Saved entries
***

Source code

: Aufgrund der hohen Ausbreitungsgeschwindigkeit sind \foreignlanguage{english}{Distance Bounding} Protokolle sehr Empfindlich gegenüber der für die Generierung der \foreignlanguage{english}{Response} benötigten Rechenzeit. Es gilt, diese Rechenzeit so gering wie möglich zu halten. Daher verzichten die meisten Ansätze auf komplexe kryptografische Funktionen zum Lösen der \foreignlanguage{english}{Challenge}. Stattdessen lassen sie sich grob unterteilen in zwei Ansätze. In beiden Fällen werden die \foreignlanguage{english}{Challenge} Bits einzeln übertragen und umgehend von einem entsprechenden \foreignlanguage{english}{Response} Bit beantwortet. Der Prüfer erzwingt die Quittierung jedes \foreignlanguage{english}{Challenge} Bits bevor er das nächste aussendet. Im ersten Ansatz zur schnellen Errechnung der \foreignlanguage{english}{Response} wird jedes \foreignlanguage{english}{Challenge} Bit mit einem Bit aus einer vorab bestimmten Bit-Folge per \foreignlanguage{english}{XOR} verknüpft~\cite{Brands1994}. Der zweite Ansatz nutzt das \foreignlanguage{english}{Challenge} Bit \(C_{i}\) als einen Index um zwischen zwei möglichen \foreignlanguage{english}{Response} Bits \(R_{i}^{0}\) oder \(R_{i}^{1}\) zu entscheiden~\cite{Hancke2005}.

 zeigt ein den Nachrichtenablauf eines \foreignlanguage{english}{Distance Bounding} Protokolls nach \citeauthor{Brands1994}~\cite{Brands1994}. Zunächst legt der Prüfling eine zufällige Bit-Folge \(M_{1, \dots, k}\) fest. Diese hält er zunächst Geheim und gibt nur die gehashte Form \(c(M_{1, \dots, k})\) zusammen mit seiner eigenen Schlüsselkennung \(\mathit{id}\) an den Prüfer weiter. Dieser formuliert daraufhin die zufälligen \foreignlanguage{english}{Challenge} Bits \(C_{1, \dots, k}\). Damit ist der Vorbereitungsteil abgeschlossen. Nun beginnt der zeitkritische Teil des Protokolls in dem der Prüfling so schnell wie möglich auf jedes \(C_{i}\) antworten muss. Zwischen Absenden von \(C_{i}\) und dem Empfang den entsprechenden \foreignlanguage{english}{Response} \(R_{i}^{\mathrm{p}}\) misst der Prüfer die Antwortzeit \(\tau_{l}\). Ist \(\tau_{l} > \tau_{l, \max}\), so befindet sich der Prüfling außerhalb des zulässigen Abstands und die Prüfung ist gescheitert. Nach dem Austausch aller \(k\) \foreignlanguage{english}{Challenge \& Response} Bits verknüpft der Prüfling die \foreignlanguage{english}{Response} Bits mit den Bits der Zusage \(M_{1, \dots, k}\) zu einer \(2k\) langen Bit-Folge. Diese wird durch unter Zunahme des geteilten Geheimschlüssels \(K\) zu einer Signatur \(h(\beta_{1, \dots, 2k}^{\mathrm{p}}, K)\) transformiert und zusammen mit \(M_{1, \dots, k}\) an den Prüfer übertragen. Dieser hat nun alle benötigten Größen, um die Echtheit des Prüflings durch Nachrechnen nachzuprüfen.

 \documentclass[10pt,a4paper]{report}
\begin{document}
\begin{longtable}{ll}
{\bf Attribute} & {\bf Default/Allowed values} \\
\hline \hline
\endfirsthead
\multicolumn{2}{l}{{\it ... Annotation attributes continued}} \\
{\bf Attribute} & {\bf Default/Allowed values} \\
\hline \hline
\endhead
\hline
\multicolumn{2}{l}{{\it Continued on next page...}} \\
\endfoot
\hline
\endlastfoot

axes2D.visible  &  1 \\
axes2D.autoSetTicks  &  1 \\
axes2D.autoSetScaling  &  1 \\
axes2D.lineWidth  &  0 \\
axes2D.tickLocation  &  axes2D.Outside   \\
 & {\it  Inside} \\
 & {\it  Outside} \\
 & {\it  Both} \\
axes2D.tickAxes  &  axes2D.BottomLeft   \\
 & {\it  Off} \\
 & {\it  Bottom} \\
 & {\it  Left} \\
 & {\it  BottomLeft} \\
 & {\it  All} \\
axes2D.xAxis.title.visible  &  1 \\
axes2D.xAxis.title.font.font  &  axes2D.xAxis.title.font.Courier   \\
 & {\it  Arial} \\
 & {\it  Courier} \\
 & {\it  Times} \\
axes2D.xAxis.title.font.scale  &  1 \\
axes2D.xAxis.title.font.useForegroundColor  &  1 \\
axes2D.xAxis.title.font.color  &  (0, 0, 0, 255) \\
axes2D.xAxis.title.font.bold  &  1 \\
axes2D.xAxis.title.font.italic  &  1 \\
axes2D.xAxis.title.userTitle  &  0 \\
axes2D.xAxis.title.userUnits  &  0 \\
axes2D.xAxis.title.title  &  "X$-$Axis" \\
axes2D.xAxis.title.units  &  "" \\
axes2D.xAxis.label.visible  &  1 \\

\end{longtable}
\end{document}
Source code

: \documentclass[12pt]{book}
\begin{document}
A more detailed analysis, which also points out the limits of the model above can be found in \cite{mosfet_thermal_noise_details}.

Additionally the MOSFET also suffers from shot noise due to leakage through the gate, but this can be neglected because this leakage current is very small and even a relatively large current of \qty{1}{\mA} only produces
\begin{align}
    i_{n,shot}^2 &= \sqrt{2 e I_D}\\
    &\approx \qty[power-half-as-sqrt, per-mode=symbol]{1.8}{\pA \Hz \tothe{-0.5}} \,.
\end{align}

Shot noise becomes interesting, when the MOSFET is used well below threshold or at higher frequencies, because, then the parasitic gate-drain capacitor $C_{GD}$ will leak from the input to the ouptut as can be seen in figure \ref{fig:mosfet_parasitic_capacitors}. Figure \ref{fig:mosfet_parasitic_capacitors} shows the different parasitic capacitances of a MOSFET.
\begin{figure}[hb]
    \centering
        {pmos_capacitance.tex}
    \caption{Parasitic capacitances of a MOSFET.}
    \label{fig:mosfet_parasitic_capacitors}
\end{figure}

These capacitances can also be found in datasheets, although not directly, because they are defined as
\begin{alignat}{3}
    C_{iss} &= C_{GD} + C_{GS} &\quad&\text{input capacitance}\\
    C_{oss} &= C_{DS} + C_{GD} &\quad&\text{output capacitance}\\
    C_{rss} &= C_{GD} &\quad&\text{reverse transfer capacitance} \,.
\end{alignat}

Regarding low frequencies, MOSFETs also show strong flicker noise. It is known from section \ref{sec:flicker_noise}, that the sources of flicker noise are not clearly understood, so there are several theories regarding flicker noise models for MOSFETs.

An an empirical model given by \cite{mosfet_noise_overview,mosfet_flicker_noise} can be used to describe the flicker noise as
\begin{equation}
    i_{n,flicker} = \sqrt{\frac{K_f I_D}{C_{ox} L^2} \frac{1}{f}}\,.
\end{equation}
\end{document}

***

Exercise objective
Collect every line above that contains the word "flicker".

Reply
Regarding low frequencies, MOSFETs also show strong flicker noise. It is known from section \ref{sec:flicker_noise}, that the sources of flicker noise are not clearly understood, so there are several theories regarding flicker noise models for MOSFETs.
An an empirical model given by \cite{mosfet_noise_overview,mosfet_flicker_noise} can be used to describe the flicker noise as
    i_{n,flicker} = \sqrt{\frac{K_f I_D}{C_{ox} L^2} \frac{1}{f}}\,.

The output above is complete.